# What the task asks:
Report, from the records below, every line where the word "unimaginable" appears.

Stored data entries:
++++++

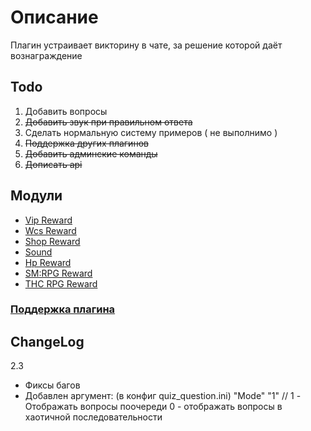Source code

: # Описание
Плагин устраивает викторину в чате, за решение которой даёт вознаграждение

## Todo
1. Добавить вопросы
2. ~~Добавить звук при правильном ответа~~
3. Сделать нормальную систему примеров ( не выполнимо )
4. ~~Поддержка других плагинов~~
5. ~~Добавить админские команды~~
6. ~~Дописать api~~

## Модули

- [Vip Reward](https://hlmod.ru/resources/quiz-vip-reward.1128/)
- [Wcs Reward](https://hlmod.ru/resources/quiz-wcs-reward.1127/)
- [Shop Reward](https://hlmod.ru/resources/quiz-shop-reward.1126/)
- [Sound](https://hlmod.ru/resources/quiz-sound.1125/)
- [Hp Reward](https://hlmod.ru/resources/quiz-hp-reward.1134/)
- [SM:RPG Reward](https://hlmod.ru/resources/quiz-sm-rpg-reward.1130/)
- [THC RPG Reward](https://hlmod.ru/resources/quiz-thc-rpg-reward.1129/)

### [Поддержка плагина](https://discord.gg/ExPjKh2)

## ChangeLog
2.3
- Фиксы багов
- Добавлен аргумент: (в конфиг quiz_question.ini)
"Mode" "1" // 1 - Отображать вопросы поочереди 0 - отображать вопросы в хаотичной последовательности
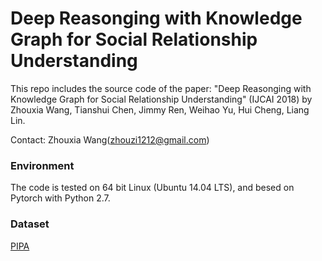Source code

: # Deep Reasonging with Knowledge Graph for Social Relationship Understanding

This repo includes the source code of the paper: "Deep Reasonging with Knowledge Graph for Social Relationship Understanding" (IJCAI 2018) by Zhouxia Wang, Tianshui Chen, Jimmy Ren, Weihao Yu, Hui Cheng, Liang Lin.

Contact: Zhouxia Wang(zhouzi1212@gmail.com)

### Environment

The code is tested on 64 bit Linux (Ubuntu 14.04 LTS), and besed on Pytorch with Python 2.7.

### Dataset
[PIPA](https://zenodo.org/record/1059155#.WznPu_F97CI)
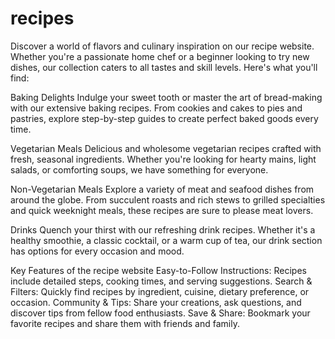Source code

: # recipes
Discover a world of flavors and culinary inspiration on our recipe website. Whether you're a passionate home chef or a beginner looking to try new dishes, our collection caters to all tastes and skill levels. Here's what you'll find:

 Baking Delights
Indulge your sweet tooth or master the art of bread-making with our extensive baking recipes. From cookies and cakes to pies and pastries, explore step-by-step guides to create perfect baked goods every time.

 Vegetarian Meals
Delicious and wholesome vegetarian recipes crafted with fresh, seasonal ingredients. Whether you're looking for hearty mains, light salads, or comforting soups, we have something for everyone.

 Non-Vegetarian Meals
Explore a variety of meat and seafood dishes from around the globe. From succulent roasts and rich stews to grilled specialties and quick weeknight meals, these recipes are sure to please meat lovers.

 Drinks
Quench your thirst with our refreshing drink recipes. Whether it's a healthy smoothie, a classic cocktail, or a warm cup of tea, our drink section has options for every occasion and mood.

Key Features of the recipe website
Easy-to-Follow Instructions: Recipes include detailed steps, cooking times, and serving suggestions.
Search & Filters: Quickly find recipes by ingredient, cuisine, dietary preference, or occasion.
Community & Tips: Share your creations, ask questions, and discover tips from fellow food enthusiasts.
Save & Share: Bookmark your favorite recipes and share them with friends and family.
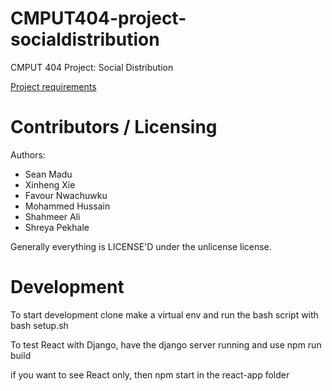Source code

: CMPUT404-project-socialdistribution
===================================

CMPUT 404 Project: Social Distribution

[Project requirements](https://github.com/uofa-cmput404/project-socialdistribution/blob/master/project.org) 

Contributors / Licensing
========================

Authors:
    
* Sean Madu
* Xinheng Xie
* Favour Nwachuwku
* Mohammed Hussain
* Shahmeer Ali
* Shreya Pekhale

Generally everything is LICENSE'D under the unlicense license.

Development
========================

To start development clone make a virtual env and run the bash script with bash setup.sh

To test React with Django, have the django server running and use npm run build

if you want to see React only, then npm start in the react-app folder
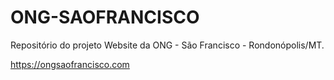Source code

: # ONG-SAOFRANCISCO
Repositório do projeto Website da ONG - São Francisco - Rondonópolis/MT.

https://ongsaofrancisco.com
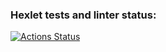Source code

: ### Hexlet tests and linter status:
[![Actions Status](https://github.com/AlenaEliseenko/frontend-project-44/workflows/hexlet-check/badge.svg)](https://github.com/AlenaEliseenko/frontend-project-44/actions)
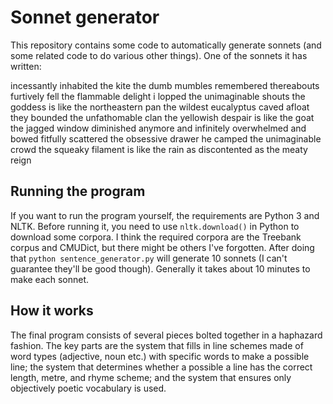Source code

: Sonnet generator
================

This repository contains some code to automatically generate sonnets (and some
related code to do various other things). One of the sonnets it has written:

incessantly inhabited the kite
the dumb mumbles remembered thereabouts
furtively fell the flammable delight
i lopped the unimaginable shouts
the goddess is like the northeastern pan
the wildest eucalyptus caved afloat
they bounded the unfathomable clan
the yellowish despair is like the goat
the jagged window diminished anymore
and infinitely overwhelmed and bowed
fitfully scattered the obsessive drawer
he camped the unimaginable crowd
the squeaky filament is like the rain
as discontented as the meaty reign

Running the program
-------------------
If you want to run the program yourself, the requirements are Python 3 and NLTK.
Before running it, you need to use `nltk.download()` in Python to download some
corpora. I think the required corpora are the Treebank corpus and CMUDict, but
there might be others I've forgotten. After doing that `python
sentence_generator.py` will generate 10 sonnets (I can't guarantee they'll be
good though). Generally it takes about 10 minutes to make each sonnet.

How it works
------------

The final program consists of several pieces bolted together in a haphazard
fashion. The key parts are the system that fills in line schemes made of word
types (adjective, noun etc.) with specific words to make a possible line; the
system that determines whether a possible a line has the correct length, metre,
and rhyme scheme; and the system that ensures only objectively poetic vocabulary
is used.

++++++

# Written solution:
i lopped the unimaginable shouts
he camped the unimaginable crowd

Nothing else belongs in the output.